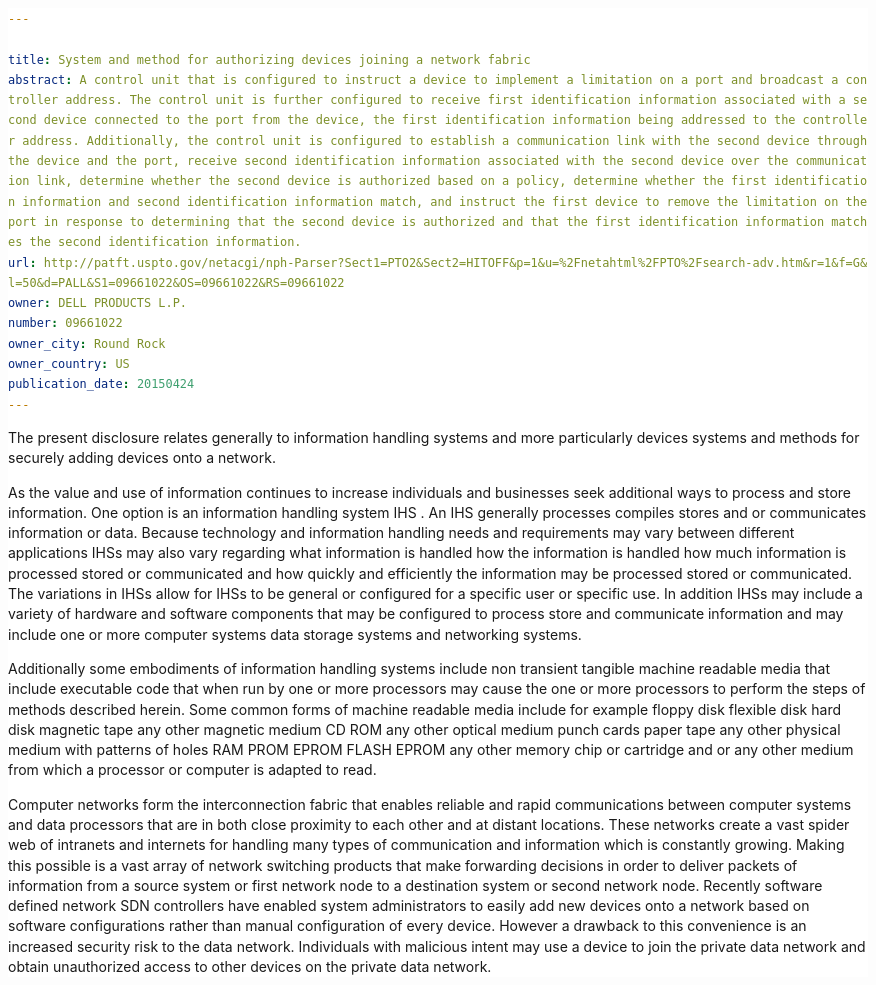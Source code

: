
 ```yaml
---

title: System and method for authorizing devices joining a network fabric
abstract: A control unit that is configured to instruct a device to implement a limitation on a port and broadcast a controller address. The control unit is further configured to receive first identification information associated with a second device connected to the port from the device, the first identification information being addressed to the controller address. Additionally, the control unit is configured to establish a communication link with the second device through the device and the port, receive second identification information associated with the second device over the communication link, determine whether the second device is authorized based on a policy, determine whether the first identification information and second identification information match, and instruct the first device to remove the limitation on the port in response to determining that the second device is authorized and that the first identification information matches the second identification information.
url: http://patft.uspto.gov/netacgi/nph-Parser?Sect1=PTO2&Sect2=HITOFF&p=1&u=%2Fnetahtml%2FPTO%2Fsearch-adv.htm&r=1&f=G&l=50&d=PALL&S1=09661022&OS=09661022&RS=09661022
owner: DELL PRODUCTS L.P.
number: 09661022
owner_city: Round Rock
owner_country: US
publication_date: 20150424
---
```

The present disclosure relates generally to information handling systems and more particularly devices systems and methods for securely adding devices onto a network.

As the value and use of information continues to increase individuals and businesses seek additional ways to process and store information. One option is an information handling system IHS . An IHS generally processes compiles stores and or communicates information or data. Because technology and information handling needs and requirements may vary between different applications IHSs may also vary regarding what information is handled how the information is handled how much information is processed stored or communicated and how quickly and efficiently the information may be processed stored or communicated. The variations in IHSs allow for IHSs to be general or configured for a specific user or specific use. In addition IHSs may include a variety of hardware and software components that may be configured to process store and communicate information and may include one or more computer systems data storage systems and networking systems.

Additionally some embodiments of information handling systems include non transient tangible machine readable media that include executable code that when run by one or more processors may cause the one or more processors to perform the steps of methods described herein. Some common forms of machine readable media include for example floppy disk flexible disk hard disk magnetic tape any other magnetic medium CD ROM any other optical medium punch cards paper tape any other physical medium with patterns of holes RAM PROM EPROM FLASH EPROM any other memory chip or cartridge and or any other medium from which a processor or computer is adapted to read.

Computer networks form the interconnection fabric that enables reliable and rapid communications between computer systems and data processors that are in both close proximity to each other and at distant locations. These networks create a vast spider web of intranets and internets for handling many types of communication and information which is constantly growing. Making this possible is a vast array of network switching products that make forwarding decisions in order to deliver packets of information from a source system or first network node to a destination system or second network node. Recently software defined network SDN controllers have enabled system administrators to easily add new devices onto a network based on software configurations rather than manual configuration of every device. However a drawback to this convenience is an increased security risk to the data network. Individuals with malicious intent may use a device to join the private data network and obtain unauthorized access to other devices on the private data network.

######

Transcribe every entry above exactly. Omit all pictures.

▸ Solution to this task:
Source code

:
 ```yaml
---

title: System and method for authorizing devices joining a network fabric
abstract: A control unit that is configured to instruct a device to implement a limitation on a port and broadcast a controller address. The control unit is further configured to receive first identification information associated with a second device connected to the port from the device, the first identification information being addressed to the controller address. Additionally, the control unit is configured to establish a communication link with the second device through the device and the port, receive second identification information associated with the second device over the communication link, determine whether the second device is authorized based on a policy, determine whether the first identification information and second identification information match, and instruct the first device to remove the limitation on the port in response to determining that the second device is authorized and that the first identification information matches the second identification information.
url: http://patft.uspto.gov/netacgi/nph-Parser?Sect1=PTO2&Sect2=HITOFF&p=1&u=%2Fnetahtml%2FPTO%2Fsearch-adv.htm&r=1&f=G&l=50&d=PALL&S1=09661022&OS=09661022&RS=09661022
owner: DELL PRODUCTS L.P.
number: 09661022
owner_city: Round Rock
owner_country: US
publication_date: 20150424
---
```

The present disclosure relates generally to information handling systems and more particularly devices systems and methods for securely adding devices onto a network.

As the value and use of information continues to increase individuals and businesses seek additional ways to process and store information. One option is an information handling system IHS . An IHS generally processes compiles stores and or communicates information or data. Because technology and information handling needs and requirements may vary between different applications IHSs may also vary regarding what information is handled how the information is handled how much information is processed stored or communicated and how quickly and efficiently the information may be processed stored or communicated. The variations in IHSs allow for IHSs to be general or configured for a specific user or specific use. In addition IHSs may include a variety of hardware and software components that may be configured to process store and communicate information and may include one or more computer systems data storage systems and networking systems.

Additionally some embodiments of information handling systems include non transient tangible machine readable media that include executable code that when run by one or more processors may cause the one or more processors to perform the steps of methods described herein. Some common forms of machine readable media include for example floppy disk flexible disk hard disk magnetic tape any other magnetic medium CD ROM any other optical medium punch cards paper tape any other physical medium with patterns of holes RAM PROM EPROM FLASH EPROM any other memory chip or cartridge and or any other medium from which a processor or computer is adapted to read.

Computer networks form the interconnection fabric that enables reliable and rapid communications between computer systems and data processors that are in both close proximity to each other and at distant locations. These networks create a vast spider web of intranets and internets for handling many types of communication and information which is constantly growing. Making this possible is a vast array of network switching products that make forwarding decisions in order to deliver packets of information from a source system or first network node to a destination system or second network node. Recently software defined network SDN controllers have enabled system administrators to easily add new devices onto a network based on software configurations rather than manual configuration of every device. However a drawback to this convenience is an increased security risk to the data network. Individuals with malicious intent may use a device to join the private data network and obtain unauthorized access to other devices on the private data network.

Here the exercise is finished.